Aktualności
Badania
28 Czerwca
Fot. Maciej Grzelczyk. Źródło: http://naukawpolsce.pap.pl
Opublikowano: 2018-06-28

Malowidła naskalne odkryte przez Polaka w Tanzanii na liście UNESCO?

Setki malowideł naskalnych, z których najstarsze mogą mieć kilkanaście tysięcy lat, odkrył polski archeolog Maciej Grzelczyk na terenie rezerwatu Swaga Swaga w Tanzanii.

Rezerwat Swaga Swaga w centralnej Tanzanii leży z dala od większych miast i nie jest zamieszkany. Właśnie tam, wśród skalnych schronisk i nawisów, archeolog z Instytutu Religioznawstwa Uniwersytetu Jagiellońskiego w Krakowie Maciej Grzelczyk natrafił na setki malowideł naskalnych.

Znalezisko jest o tyle zaskakujące, że dokonano go zaledwie kilkadziesiąt kilometrów od innego miejsca bogatego w malowidła naskalne. Właśnie z tego powodu w 2006 r. trafiło ono na Listę Światowego Dziedzictwa UNESCO. Według szacunków Grzelczyka w rezerwacie Swaga Swaga malowideł może być równie dużo.

Pod względem stylu nowo znalezione malowidła przypominają te z listy UNESCO. Wykonano je czerwonym lub białym barwnikiem. Malowidła czerwone uważane są przez archeologów za starsze, wykonane przez ludność zbieracko-łowiecką być może nawet kilkanaście tysięcy lat temu. Białe mogą mieć od kilkuset do kilkudziesięciu lat.

„Czerwone malowidła są szczególnie urozmaicone: oprócz wizerunków zwierząt są tam również przedstawienia meteorów lub komet. Nie tylko w archeologii Afryki jest to rzadkość” – zauważa naukowiec. Są też postaci z charakterystycznymi przedstawieniami głów, które przywodzą na myśl baobaby. „Być może mamy do czynienia z wizerunkami związanymi z mitologią – baobaby odgrywały ważną rolę przy stworzeniu ludzkości wśród wierzeń lokalnej ludności” – opowiada archeolog.

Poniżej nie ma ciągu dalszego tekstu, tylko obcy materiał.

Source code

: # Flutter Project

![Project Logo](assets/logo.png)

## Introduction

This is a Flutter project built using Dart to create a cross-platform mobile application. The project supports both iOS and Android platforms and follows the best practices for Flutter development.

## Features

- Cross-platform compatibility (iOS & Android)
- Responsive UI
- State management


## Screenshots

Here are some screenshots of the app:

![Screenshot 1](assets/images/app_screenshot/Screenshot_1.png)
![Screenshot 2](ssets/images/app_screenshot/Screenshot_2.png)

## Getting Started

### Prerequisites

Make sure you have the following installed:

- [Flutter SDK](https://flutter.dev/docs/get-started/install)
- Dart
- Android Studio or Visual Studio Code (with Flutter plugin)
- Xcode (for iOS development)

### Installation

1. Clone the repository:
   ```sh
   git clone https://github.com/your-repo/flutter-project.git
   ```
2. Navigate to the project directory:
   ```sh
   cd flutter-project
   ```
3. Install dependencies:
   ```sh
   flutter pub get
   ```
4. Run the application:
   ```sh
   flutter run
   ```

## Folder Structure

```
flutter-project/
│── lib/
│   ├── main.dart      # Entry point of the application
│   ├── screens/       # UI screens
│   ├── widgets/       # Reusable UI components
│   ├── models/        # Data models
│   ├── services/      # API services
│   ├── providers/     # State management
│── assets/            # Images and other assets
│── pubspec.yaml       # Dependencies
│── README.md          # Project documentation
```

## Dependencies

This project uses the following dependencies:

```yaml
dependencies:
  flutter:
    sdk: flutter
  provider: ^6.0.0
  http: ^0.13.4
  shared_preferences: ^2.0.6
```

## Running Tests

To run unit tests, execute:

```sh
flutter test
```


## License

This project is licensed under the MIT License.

Malowidła młodsze – białe – ukazują wyłącznie zwierzęta, głównie żyrafy i słonie; często w ciąży, a czasem nawet w czasie porodu. Być może rysunki te odgrywały ważną rolę w czasie rytuałów związanych z płodnością – modlono się o to, żeby zwierzęta, na które na co dzień polowano, pomyślnie się rozmnażały i tym samym zapewniały dostatek również polującym – sugeruje Grzelczyk.

Skupisko malowideł znalezionych przez Macieja Grzelczyka było dotychczas w świecie naukowym zupełnie nieznane. „W połowie XX w. badacze bali się zapuszczać w głąb buszu, gdzie teraz znajduje się rezerwat Swaga Swaga, ze względu na występującą tam muchę tse-tse, która zarażała śmiertelną śpiączką afrykańską. Jednak przypuszczali, że i tam mogą się znajdować malowidła. Nikt nie sądził, że będzie ich tak wiele” – podkreśla Grzelczyk.

W czasie poszukiwań pomocna okazała się technologia. „Mniej więcej połowa z malowideł jest niemal niedostrzegalna gołym okiem. Dopiero zastosowanie odpowiedniego filtru w aparacie umożliwia ich dostrzeżenie” – mówi badacz.

Grzelczyk planuje wrócić do Tanzanii w najbliższym czasie i kontynuować dokumentację sztuki naskalnej wśród schronisk skalnych. Polega ona m.in. na wykonaniu trójwymiarowych panoram sferycznych 360 stopni. Docelowo trafią one do ogólnodostępnej bazy na stronie internetowej.